Olivia Ekpone Nigerian Sprinter

Tune Up Your Body

     People sometimes refer to their body as a vehicle; it takes us from A to B just like a car. I agree with this for the most part, especially when it seems some people treat their bodies the same way they treat their automobile. They eat the cheapest food available whenever they feel a grumbling in their belly and only go to the doctor when they feel sick or broken. But the human body is very different from our metal means of transportation. Our bodies are a living, growing, ever-changing organism that can heal itself when given the proper tools (nutrients) and treatment. We don’t have interchangeable parts like an air filter or fan belt.
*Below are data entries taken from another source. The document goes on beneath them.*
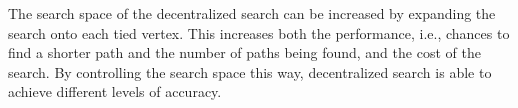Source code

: The search space of the decentralized search can be increased by expanding the search onto each tied vertex. This increases both the performance, i.e., chances to find a shorter path and the number of paths being found, and the cost of the search. By controlling the search space this way, decentralized search is able to achieve different levels of accuracy.


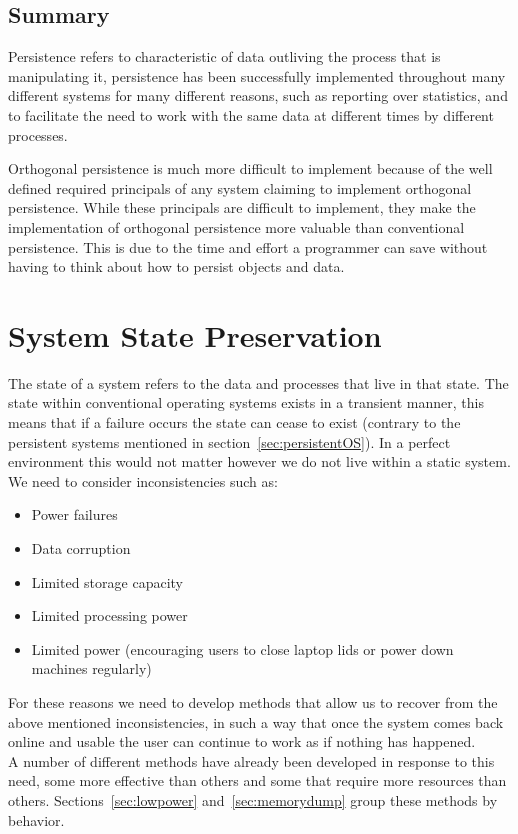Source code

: \documentclass[a4paper,12pt]{article}
\begin{document}
\subsection{Summary}
Persistence refers to characteristic of data outliving the process that is manipulating it, persistence has been successfully implemented throughout many different systems for many different reasons, such as reporting over statistics, and to facilitate the need to work with the same data at different times by different processes. 
\\\par
Orthogonal persistence is much more difficult to implement because of the well defined required principals of any system claiming to implement orthogonal persistence. While these principals are difficult to implement, they make the implementation of orthogonal persistence more valuable than conventional persistence. This is due to the time and effort a programmer can save without having to think about how to persist objects and data. 

\section{System State Preservation}\label{sec:preservation}
The state of a system refers to the data and processes that live in that state. The state within conventional operating systems exists in a transient manner, this means that if a failure occurs the state can cease to exist (contrary to the persistent systems mentioned in section~\ref{sec:persistentOS}). In a perfect environment this would not matter however we do not live within a static system. We need to consider inconsistencies such as:
\begin{itemize}
    \item{Power failures}
    \item{Data corruption}
    \item{Limited storage capacity}
    \item{Limited processing power}
    \item{Limited power (encouraging users to close laptop lids or power down machines regularly)}
\end{itemize}
For these reasons we need to develop methods that allow us to recover from the above mentioned inconsistencies, in such a way that once the system comes back online and usable the user can continue to work as if nothing has happened.
\\A number of different methods have already been developed in response to this need, some more effective than others and some that require more resources than others. Sections~\ref{sec:lowpower} and~\ref{sec:memorydump} group these methods by behavior.
\end{document}
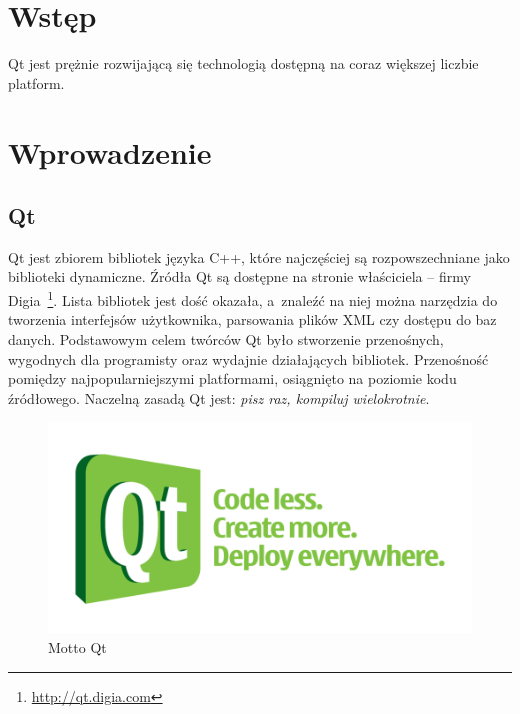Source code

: \chapter*{Wstęp}
Qt jest prężnie rozwijającą się technologią dostępną na coraz większej liczbie platform.


\chapter{Wprowadzenie}
\section{Qt}
Qt jest zbiorem bibliotek języka C++, które najczęściej są rozpowszechniane jako biblioteki dynamiczne. Źródła Qt są dostępne na stronie właściciela -- firmy Digia~\footnote{\url{http://qt.digia.com}}. Lista bibliotek jest dość okazała, a~znaleźć na niej można narzędzia do tworzenia interfejsów użytkownika, parsowania plików XML czy dostępu do baz danych. Podstawowym celem twórców Qt było stworzenie przenośnych, wygodnych dla programisty oraz wydajnie działających bibliotek. Przenośność pomiędzy najpopularniejszymi platformami, osiągnięto na poziomie kodu źródłowego. Naczelną zasadą Qt jest: \textit{pisz raz, kompiluj wielokrotnie}. 

\begin{figure}
\centering
\includegraphics[scale=0.7]{img/qt-rule.png}
\caption{Motto Qt}
\end{figure}

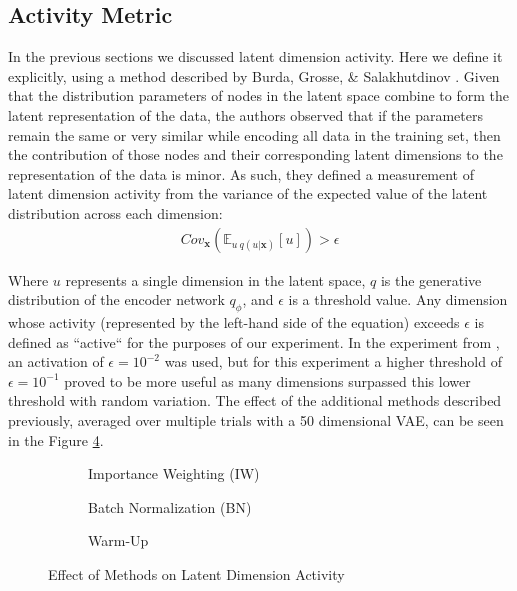 \documentclass{article} %
\numberwithin{figure}{section}
\begin{document}
\subsection{Activity Metric}
In the previous sections we discussed latent dimension activity. Here we define it explicitly, using a method described by Burda, Grosse, \& Salakhutdinov \cite{Burda2016}. Given that the distribution parameters of nodes in the latent space combine to form the latent representation of the data, the authors observed that if the parameters remain the same or very similar while encoding  all data in the training set, then the contribution of those nodes and their corresponding latent dimensions to the representation of the data is minor. As such, they defined a measurement of latent dimension activity from the variance of the expected value of the latent distribution across each dimension:
\begin{align}
  Cov_{\textbf{x}}\left(\mathbb{E}_{u~q(u|\textbf{x})}[u]\right)>\epsilon
  \label{eq:ACTIVITYMET}
\end{align}
\par Where $u$ represents a single dimension in the latent space, $q$ is the generative distribution of the encoder network $q_\phi$, and $\epsilon$ is a threshold value. Any dimension whose activity (represented by the left-hand side of the equation) exceeds $\epsilon$ is defined as ``active`` for the purposes of our experiment. In the experiment from \cite{Burda2016}, an activation of $\epsilon=10^{-2}$ was used, but for this experiment a higher threshold of $\epsilon=10^{-1}$ proved to be more useful as many dimensions surpassed this lower threshold with random variation. The effect of the additional methods described previously, averaged over multiple trials with a 50 dimensional VAE, can be seen in the Figure \ref{fig:activities}.
\begin{figure}[h]
\captionsetup[subfigure]{justification=centering}
  \centering
  \begin{subfigure}[t]{0.3\textwidth}
    \resizebox{\linewidth}{!}{}
    \caption{Importance Weighting (IW)}
    \label{fig:iwlat}
  \end{subfigure}
  \begin{subfigure}[t]{0.3\textwidth}
    \resizebox{\linewidth}{!}{}
    \caption{Batch Normalization (BN)}
    \label{fig:bnlat}
  \end{subfigure}
  \begin{subfigure}[t]{0.3\textwidth}
    \resizebox{\linewidth}{!}{}
    \caption{Warm-Up}
    \label{fig:wulat}
  \end{subfigure}
  \caption{Effect of Methods on Latent Dimension Activity}
  \label{fig:activities}
\end{figure}
\end{document}

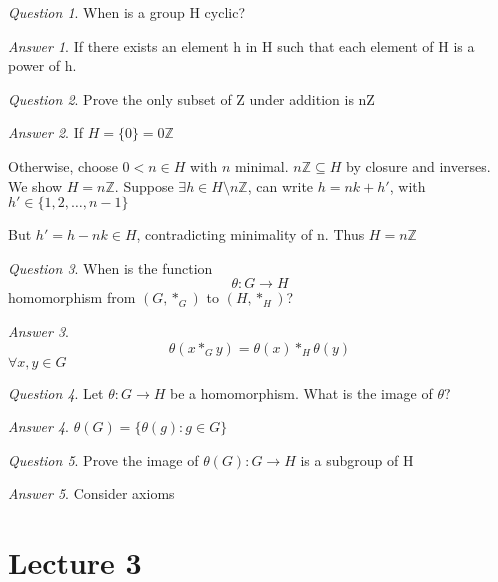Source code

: \documentclass[]{article}
\theoremstyle{remark}
\theoremstyle{qnstyle}
\newtheorem{question}{Question}
\theoremstyle{answerstyle}
\newtheorem*{answer}{Answer}
\begin{document}
\begin{question}
    When is a group H cyclic?
\end{question}
\begin{answer}
    If there exists an element h in H such that each element of H is a power of h. 
\end{answer}

\begin{question}
    Prove the only subset of Z under addition is nZ
\end{question}
\begin{answer}
    If $H = \{0\} = 0\mathbb{Z}$

    Otherwise, choose $0 < n \in H$ with $n$ minimal. $n\mathbb{Z} \subseteq H$ by closure and inverses. We show $H = n\mathbb{Z}$. Suppose $\exists h \in H \setminus n \mathbb{Z}$, can write $h = nk + h'$, with $h' \in \{1,2,\ldots, n-1\}$

    But $h' = h - nk \in H$, contradicting minimality of n. Thus $H = n\mathbb{Z}$
\end{answer}

\begin{question}
    When is the function
        $$\theta: G \to H$$
    homomorphism from $(G, *_G)$ to $(H, *_H)$?
\end{question}
\begin{answer}
    $$\theta(x *_G y) = \theta(x) *_H \theta(y)$$
    $\forall x,y \in G$
\end{answer}

\begin{question}
    Let $\theta: G \to H$ be a homomorphism. What is the image of $\theta?$
\end{question}
\begin{answer}
    $\theta(G) = \{\theta(g) : g \in G\}$
\end{answer}

\begin{question}
    Prove the image of $\theta(G): G \to H$ is a subgroup of H
\end{question}
\begin{answer}
    Consider axioms
\end{answer}







\section* {Lecture 3}
\end{document}
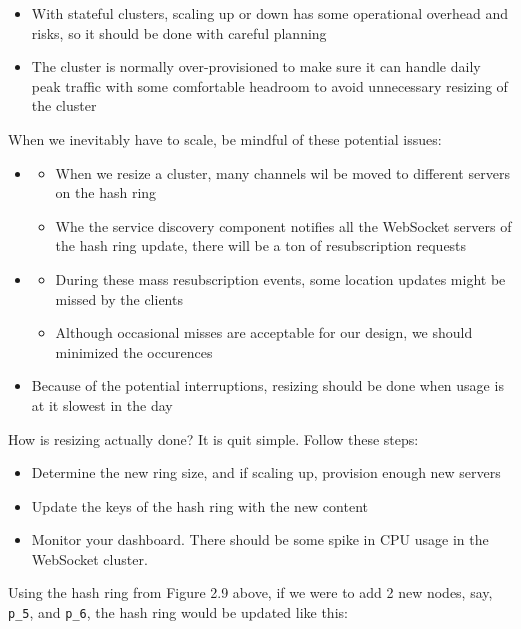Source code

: \documentclass{report}
\theoremstyle{definition}
\begin{document}
\begin{itemize}
\item
With stateful clusters, scaling up or down has some operational overhead and risks, so it should be done with careful planning
\item
The cluster is normally over-provisioned to make sure it can handle daily peak traffic with some comfortable headroom to avoid unnecessary resizing of the cluster
\end{itemize}

When we inevitably have to scale, be mindful of these potential issues:

\begin{itemize}
\item

\begin{itemize}
\item
When we resize a cluster, many channels wil be moved to different servers on the hash ring
\item
Whe the service discovery component notifies all the WebSocket servers of the hash ring update, there will be a ton of resubscription requests
\end{itemize}

\item

\begin{itemize}
\item
During these mass resubscription events, some location updates might be missed by the clients
\item
Although occasional misses are acceptable for our design, we should minimized the occurences
\end{itemize}
\item
Because of the potential interruptions, resizing should be done when usage is at it slowest in the day
\end{itemize}

How is resizing actually done? It is quit simple. Follow these steps:
\begin{itemize}
\item
Determine the new ring size, and if scaling up, provision enough new servers
\item
Update the keys of the hash ring with the new content
\item
Monitor your dashboard. There should be some spike in CPU usage in the WebSocket cluster.
\end{itemize}

Using the hash ring from Figure 2.9 above, if we were to add 2 new nodes, say, \lstinline|p_5|, and \lstinline|p_6|, the hash
ring would be updated like this:
\end{document}
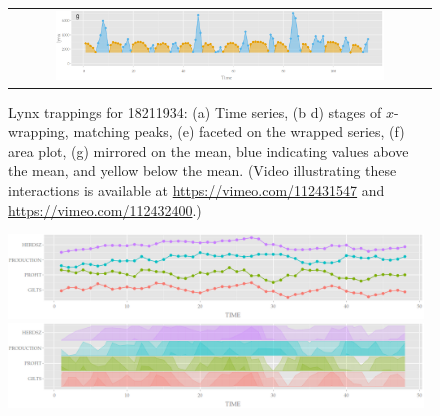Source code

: \documentclass[12pt]{article}
\begin{document}
\begin{itemize}
\begin{figure}[htp]
\begin{center}
\begin{tabular}{cc}
\multicolumn{2}{c}{\includegraphics[width=0.8\textwidth]{graph/pipeline-18-mirrored}} \\
\end{tabular}
\caption{\label{fig:x-wrapping}Lynx trappings for 1821\textendash{}1934:
(a) Time series, (b \textendash{} d) stages of $x$-wrapping, matching
peaks, (e) faceted on the wrapped series, (f) area plot, (g) mirrored
on the mean, blue indicating values above the mean, and yellow below
the mean.  (Video illustrating these interactions is available at
\url{https://vimeo.com/112431547} and \url{https://vimeo.com/112432400}.)}
\end{center}
\end{figure}


\begin{center}
\begin{figure}[htp]
\begin{centering}
\includegraphics[width=0.98\textwidth]{graph/pipeline-17-original-wp-l}
\end{centering}

\begin{centering}
\includegraphics[width=0.98\textwidth]{graph/pipeline-17-ywrap-w}
\end{centering}


\end{figure}
\end{center}
\end{itemize}
\end{document}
Now, you may be thinking “well what about organ donors; my grandma just got a new kidney.” Those are what I like to call extenuating circumstances; we shouldn’t rely on others to give us the organs we need to survive when they start to fail us. We need to take responsibility for ourselves, including our actions, or lack thereof, and be more thoughtful with what we decide to put into our bodies.

 

The good news is, we can provide self-maintenance on our bodies to keep us in tip-top shape, and this maintenance goes beyond good nutrition and exercise. In the sports performance world athletes are always looking for an advantage to stay ahead of the competition. This may come in the form of staying on top of the latest training research or sports nutrition plans. But one thing I feel a lot of people continue to neglect is the quality of their soft tissues. Poor soft tissue quality can result in stiff joints, prolonged soreness from training and even injury. With the athletes I train, we make time before every session for tissue care, typically with some sort of ball or foam roller. You may have heard of self-myofascial release (SMR). When it is performed properly it can get muscles to relax, reduce scar tissue and even increase the range of motion in joints. Below you can find two of my favorites for the lower body targeting the Gluteus maximus and the quadriceps. These are simple and beneficial for people of all ages and fitness levels. I suggest you give it a try, and you may find that your knees, hips and ankles will thank you in addition to your muscles.

 

Find 3-4 locations with tenderness and go through full range of motion (Bend knee as far as you can then straighten the knee all the way)

10-15 reps each location.

Stay off of your bones, muscles only!

Find 2-3 locations for the ball and go through full range of motion (Option A-bring knee to chest and rotate hip so that your knee drops to the ground then rotate back to the top. Option B- In the same starting position straighten your leg out in front then slide your foot back in towards your hips).

10-15 reps each location.

Stay off of your bones, muscles only!